*Aim of the task*
An exact transcription of all the data is required; the pictures are to be left out.

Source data
_ _ _
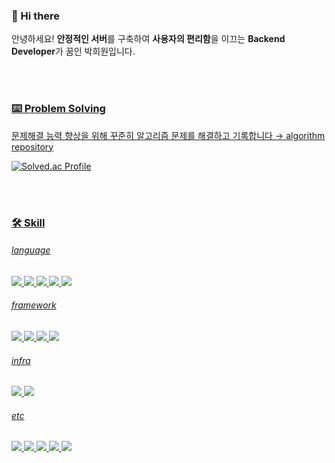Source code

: 
### 👋 Hi there

<p align='left'>
  안녕하세요! <b>안정적인 서버</b>를 구축하여 <b>사용자의 편리함</b>을 이끄는 <b>Backend Developer</b>가 꿈인 박희원입니다.
</p>
<br/><u/><br/>

### ⌨️ Problem Solving

<p align='left'>
  문제해결 능력 향상을 위해 꾸준히 알고리즘 문제를 해결하고 기록합니다 → 
  <a href="https://github.com/bakhuiwon326/algorithm">algorithm repository</a>
</p>

[![Solved.ac Profile](http://mazassumnida.wtf/api/v2/generate_badge?boj=qkrgmldnjs1234)](https://solved.ac/qkrgmldnjs1234/)

<br/><br/>

### 🛠️ Skill
###### language
<p>
  <img src="https://img.shields.io/badge/java-007396?style=flat-square&logo=java&logoColor=white"/>
  <img src="https://img.shields.io/badge/JavaScript-F7DF1E?style=flat-square&logo=javascript&logoColor=black"/>
  <img src="https://img.shields.io/badge/Python-3776AB?style=flat-square&logo=Python&logoColor=white"/>
<img src="https://img.shields.io/badge/C-A8B9CC?style=flat-square&logo=C&logoColor=white"/>
<img src="https://img.shields.io/badge/C++-00599C?style=flat-square&logo=C%2B%2B&logoColor=white"/>
</p>

###### framework
<p>
  <img src="https://img.shields.io/badge/SpringBoot-6DB33F?style=flat-square&logo=SpringBoot&logoColor=white"/>
  <img src="https://img.shields.io/badge/SpringSecurity-6DB33F?style=flat-square&logo=SpringSecurity&logoColor=white"/>
  <img src="https://img.shields.io/badge/SpringDataJPA-6DB33F?style=flat-square&logo=SpringDataJPA&logoColor=white"/>
  <img src="https://img.shields.io/badge/React-61DAFB?style=flat-square&logo=React&logoColor=black"/>
  <!--
  <img src="https://img.shields.io/badge/QueryDSL-3776AB?style=flat-square&logo=QueryDSL&logoColor=white"/>
  <img src="https://img.shields.io/badge/Redis-DC382D?style=flat-square&logo=Redis&logoColor=white"/>
  <img src="https://img.shields.io/badge/ApacheKafka-231F20?style=flat-square&logo=ApacheKafka&logoColor=white"/>
  -->
</p>

###### infra
<p>
  <img src="https://img.shields.io/badge/Docker-2496ED?style=flat-square&logo=Docker&logoColor=white"/>
  <img src="https://img.shields.io/badge/Oracle-F80000?style=flat-square&logo=Oracle&logoColor=white"/>
</p>

###### etc
<p>
  <img src="https://img.shields.io/badge/Git-F05032?style=flat-square&logo=git&logoColor=white"/>
  <img src="https://img.shields.io/badge/Postman-FF6C37?style=flat-square&logo=Postman&logoColor=white"/>
  <img src="https://img.shields.io/badge/Swagger-85EA2D?style=flat-square&logo=Swagger&logoColor=white"/>
  <img src="https://img.shields.io/badge/Slack-4A154B?style=flat-square&logo=Slack&logoColor=white"/>
  <img src="https://img.shields.io/badge/Notion-000000?style=flat-square&logo=Notion&logoColor=white"/>
</p>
_ _ _
*Written reply*
Source code

: 
### 👋 Hi there

<p align='left'>
  안녕하세요! <b>안정적인 서버</b>를 구축하여 <b>사용자의 편리함</b>을 이끄는 <b>Backend Developer</b>가 꿈인 박희원입니다.
</p>
<br/><u/><br/>

### ⌨️ Problem Solving

<p align='left'>
  문제해결 능력 향상을 위해 꾸준히 알고리즘 문제를 해결하고 기록합니다 → 
  <a href="https://github.com/bakhuiwon326/algorithm">algorithm repository</a>
</p>

[![Solved.ac Profile](http://mazassumnida.wtf/api/v2/generate_badge?boj=qkrgmldnjs1234)](https://solved.ac/qkrgmldnjs1234/)

<br/><br/>

### 🛠️ Skill
###### language
<p>
  <img src="https://img.shields.io/badge/java-007396?style=flat-square&logo=java&logoColor=white"/>
  <img src="https://img.shields.io/badge/JavaScript-F7DF1E?style=flat-square&logo=javascript&logoColor=black"/>
  <img src="https://img.shields.io/badge/Python-3776AB?style=flat-square&logo=Python&logoColor=white"/>
<img src="https://img.shields.io/badge/C-A8B9CC?style=flat-square&logo=C&logoColor=white"/>
<img src="https://img.shields.io/badge/C++-00599C?style=flat-square&logo=C%2B%2B&logoColor=white"/>
</p>

###### framework
<p>
  <img src="https://img.shields.io/badge/SpringBoot-6DB33F?style=flat-square&logo=SpringBoot&logoColor=white"/>
  <img src="https://img.shields.io/badge/SpringSecurity-6DB33F?style=flat-square&logo=SpringSecurity&logoColor=white"/>
  <img src="https://img.shields.io/badge/SpringDataJPA-6DB33F?style=flat-square&logo=SpringDataJPA&logoColor=white"/>
  <img src="https://img.shields.io/badge/React-61DAFB?style=flat-square&logo=React&logoColor=black"/>
  <!--
  <img src="https://img.shields.io/badge/QueryDSL-3776AB?style=flat-square&logo=QueryDSL&logoColor=white"/>
  <img src="https://img.shields.io/badge/Redis-DC382D?style=flat-square&logo=Redis&logoColor=white"/>
  <img src="https://img.shields.io/badge/ApacheKafka-231F20?style=flat-square&logo=ApacheKafka&logoColor=white"/>
  -->
</p>

###### infra
<p>
  <img src="https://img.shields.io/badge/Docker-2496ED?style=flat-square&logo=Docker&logoColor=white"/>
  <img src="https://img.shields.io/badge/Oracle-F80000?style=flat-square&logo=Oracle&logoColor=white"/>
</p>

###### etc
<p>
  <img src="https://img.shields.io/badge/Git-F05032?style=flat-square&logo=git&logoColor=white"/>
  <img src="https://img.shields.io/badge/Postman-FF6C37?style=flat-square&logo=Postman&logoColor=white"/>
  <img src="https://img.shields.io/badge/Swagger-85EA2D?style=flat-square&logo=Swagger&logoColor=white"/>
  <img src="https://img.shields.io/badge/Slack-4A154B?style=flat-square&logo=Slack&logoColor=white"/>
  <img src="https://img.shields.io/badge/Notion-000000?style=flat-square&logo=Notion&logoColor=white"/>
</p>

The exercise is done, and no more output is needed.